Scorsese’s movie cast De Niro, as the aggrieved, hot-tempered Irish saxophone player Jimmy Doyle, opposite Liza Minnelli, as the determined vocalist Francine Evans, fresh from the nonprofit United Service Organizations, purveyor of entertainment to members of the United States Armed Forces. The likable, intermittently moody new Jimmy Doyle was Colton Ryan, a crackerjack multi-instrumentalist with pipes like a young Sinatra, moves like a young Gene Kelly, the face of a latter-day James Dean, and major Broadway credits for Girl from the North Country and Dear Evan Hansen, in which he understudied both male leads. Francine came at us in the person of Anna Uzele, who is Black — a casting choice with profound implications for the story.

As the diva with the 11-o’clock number, Francine was the de facto face of New York, New York. Jimmy, though, was its heart and soul. By the time the Act I finale rolled around, the two were getting set to tie the knot. After intermission, they were already headed for the rocks. It wasn’t hard to see why. Francine wanted stardom and casually played with fire (read: a wolf with cash and connections) to get her shot at it. Jimmy, sentimentalist that he was, really loved the woman he married. And what he wanted was a life — with her.

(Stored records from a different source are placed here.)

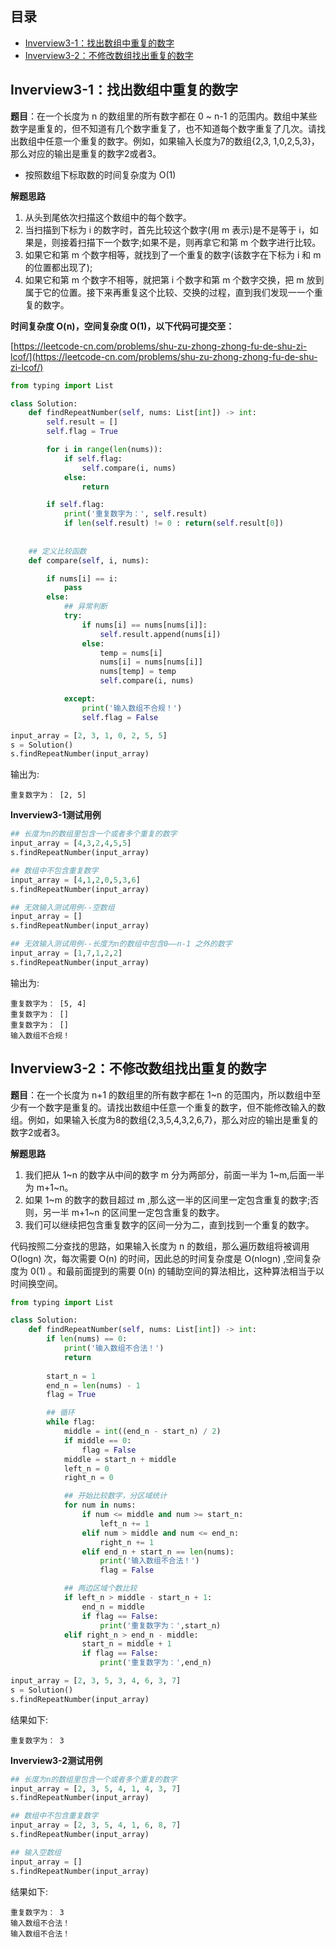 ## 目录
- [Inverview3-1：找出数组中重复的数字](#inverview3-1找出数组中重复的数字)
- [Inverview3-2：不修改数组找出重复的数字](#inverview3-2不修改数组找出重复的数字)

## Inverview3-1：找出数组中重复的数字

**题目**：在一个长度为 n 的数组里的所有数字都在 0 ~ n-1 的范围内。数组中某些数字是重复的，但不知道有几个数字重复了，也不知道每个数字重复了几次。请找出数组中任意一个重复的数字。例如，如果输入长度为7的数组{2,3, 1,0,2,5,3}，那么对应的输出是重复的数字2或者3。

- 按照数组下标取数的时间复杂度为 O(1)

**解题思路**

1. 从头到尾依次扫描这个数组中的每个数字。
2. 当扫描到下标为 i 的数字时，首先比较这个数字(用 m 表示)是不是等于 i，如果是，则接着扫描下一个数字;如果不是，则再拿它和第 m 个数字进行比较。
3. 如果它和第 m 个数字相等，就找到了一个重复的数字(该数字在下标为 i 和 m 的位置都出现了);
4. 如果它和第 m 个数字不相等，就把第 i 个数字和第 m 个数字交换，把 m 放到属于它的位置。接下来再重复这个比较、交换的过程，直到我们发现一一个重复的数字。

**时间复杂度 O(n)，空间复杂度 O(1)，以下代码可提交至：**

[https://leetcode-cn.com/problems/shu-zu-zhong-zhong-fu-de-shu-zi-lcof/](https://leetcode-cn.com/problems/shu-zu-zhong-zhong-fu-de-shu-zi-lcof/)

```python
from typing import List

class Solution:
    def findRepeatNumber(self, nums: List[int]) -> int:
        self.result = []
        self.flag = True

        for i in range(len(nums)):
            if self.flag:
                self.compare(i, nums)
            else:
                return

        if self.flag:
            print('重复数字为：', self.result)
            if len(self.result) != 0 : return(self.result[0])
        
        
    ## 定义比较函数
    def compare(self, i, nums):

        if nums[i] == i:
            pass
        else:
            ## 异常判断
            try:
                if nums[i] == nums[nums[i]]:
                    self.result.append(nums[i])
                else:
                    temp = nums[i]
                    nums[i] = nums[nums[i]]
                    nums[temp] = temp
                    self.compare(i, nums)

            except:
                print('输入数组不合规！')
                self.flag = False

input_array = [2, 3, 1, 0, 2, 5, 5]
s = Solution()
s.findRepeatNumber(input_array)
```

输出为:

```
重复数字为： [2, 5]
```



**Inverview3-1测试用例**

```python
## 长度为n的数组里包含一个或者多个重复的数字
input_array = [4,3,2,4,5,5]
s.findRepeatNumber(input_array)

## 数组中不包含重复数字
input_array = [4,1,2,0,5,3,6]
s.findRepeatNumber(input_array)

## 无效输入测试用例--空数组
input_array = []
s.findRepeatNumber(input_array)

## 无效输入测试用例--长度为n的数组中包含0——n-1 之外的数字
input_array = [1,7,1,2,2]
s.findRepeatNumber(input_array)
```

输出为:

```
重复数字为： [5, 4]
重复数字为： []
重复数字为： []
输入数组不合规！
```



## Inverview3-2：不修改数组找出重复的数字

**题目**：在一个长度为 n+1 的数组里的所有数字都在 1~n 的范围内，所以数组中至少有一个数字是重复的。请找出数组中任意一个重复的数字，但不能修改输入的数组。例如，如果输入长度为8的数组{2,3,5,4,3,2,6,7}，那么对应的输出是重复的数字2或者3。

**解题思路**

1. 我们把从 1\~n 的数字从中间的数字 m 分为两部分，前面一半为 1\~m,后面一半为 m+1\~n。
2. 如果 1\~m 的数字的数目超过 m ,那么这一半的区间里一定包含重复的数字;否则，另一半 m+1\~n 的区间里一定包含重复的数字。
3. 我们可以继续把包含重复数字的区间一分为二，直到找到一个重复的数字。

代码按照二分查找的思路，如果输入长度为 n 的数组，那么遍历数组将被调用 O(logn) 次，每次需要 O(n) 的时间，因此总的时间复杂度是 O(nlogn) ,空间复杂度为 0(1) 。和最前面提到的需要 0(n) 的辅助空间的算法相比，这种算法相当于以时间换空间。

```python
from typing import List

class Solution:
    def findRepeatNumber(self, nums: List[int]) -> int:
        if len(nums) == 0:
            print('输入数组不合法！')
            return
        
        start_n = 1
        end_n = len(nums) - 1
        flag = True

        ## 循环
        while flag:
            middle = int((end_n - start_n) / 2)
            if middle == 0:
                flag = False
            middle = start_n + middle
            left_n = 0
            right_n = 0

            ## 开始比较数字，分区域统计
            for num in nums:
                if num <= middle and num >= start_n:
                    left_n += 1
                elif num > middle and num <= end_n:
                    right_n += 1
                elif end_n + start_n == len(nums):
                    print('输入数组不合法！')
                    flag = False

            ## 两边区域个数比较
            if left_n > middle - start_n + 1:
                end_n = middle
                if flag == False:
                    print('重复数字为：',start_n)
            elif right_n > end_n - middle:
                start_n = middle + 1
                if flag == False:
                    print('重复数字为：',end_n)

input_array = [2, 3, 5, 3, 4, 6, 3, 7]
s = Solution()
s.findRepeatNumber(input_array)
```

结果如下:

```
重复数字为： 3
```



**Inverview3-2测试用例**

```python
## 长度为n的数组里包含一个或者多个重复的数字
input_array = [2, 3, 5, 4, 1, 4, 3, 7]
s.findRepeatNumber(input_array)

## 数组中不包含重复数字
input_array = [2, 3, 5, 4, 1, 6, 8, 7]
s.findRepeatNumber(input_array)

## 输入空数组
input_array = []
s.findRepeatNumber(input_array)
```

结果如下:

```
重复数字为： 3
输入数组不合法！
输入数组不合法！
```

Tellingly, a metaphor from music summed up Jimmy’s mindset. “A major chord,” he explained, leading into the song by that name, “is when everything in your life works out perfectly. One is music. Two is money. And three is love.” And money, at least in Jimmy’s theory, turned out to be a red herring. “When you got the music right, bam!” he told Francine. “The money follows!” At the far end of the show, Jimmy closed the loop with the disillusioned but buoyant number “Music, Money, Love.” “I guess the laugh’s on me,” he sang. “You get two but rarely three.” Maybe next year. He was putting one foot before the other, and musically, he was in the zone.

Anna Uzele ‘blew the roof off.’

Jimmy’s coming-of-age story is one we’ve heard a thousand times. Yet his  songs — among them the giddy “I Love Music” — gave him a core, and Ryan gave him flesh and blood. But he didn’t showboat. Jimmy’s sunny side — and when it mattered, his pain — came through in Ryan’s body language, juicy line readings, loose-limbed dancing, and let-‘er-rip riffs on piano as well as sax. But it was as a stylist in song that he shone most of all, gliding without a snag from whisper to full cry, from croon to growl, from just talking to himself on pitch to a fine-spun thread of moonlit falsetto, savoring the lyrics, relishing the very sound of the words. His performance was the kind that takes you by stealth — a joy in the moment, and one that in memory keeps taking on new shadings, all the more with prompts from the recording.

Francine got to define herself first of all with a number called “I’m What’s Happening Now.” Glossily turned out, ingenuously pleased with herself, Uzele struck me as rather a Barbie. What, I wondered, did Jimmy and so many others in the story, see in her? To me, she was all façade. To her credit, Uzele displayed a suave sense of line, a voice like a bell, and diction to match — swell assets, for sure, but a megawatt or two short of a wow.

Not until the home stretch did she break out of her shell. That was when the plot mechanics receded in favor of what amounted to a concert performance within the performance. Front and center, ablaze in lights, Uzele/Francine cut loose first with that cold-stone-sober, dizzying mantra of cosmic indifference, “But the World Goes ’Round” (some of the lyrics are at the top of this piece). Then, as the crowd roared, she turned on a dime for the grand-finale theme-song, sauntering to glory in boundless expectation.

“But the World Goes ’Round” and “Theme from New York, New York” — these aren’t personal confessions in song. They’re bigger than life, hits that have stood the test of time. That’s how Uzele landed them, a pro in triumphant command of her craft. And she blew the roof off.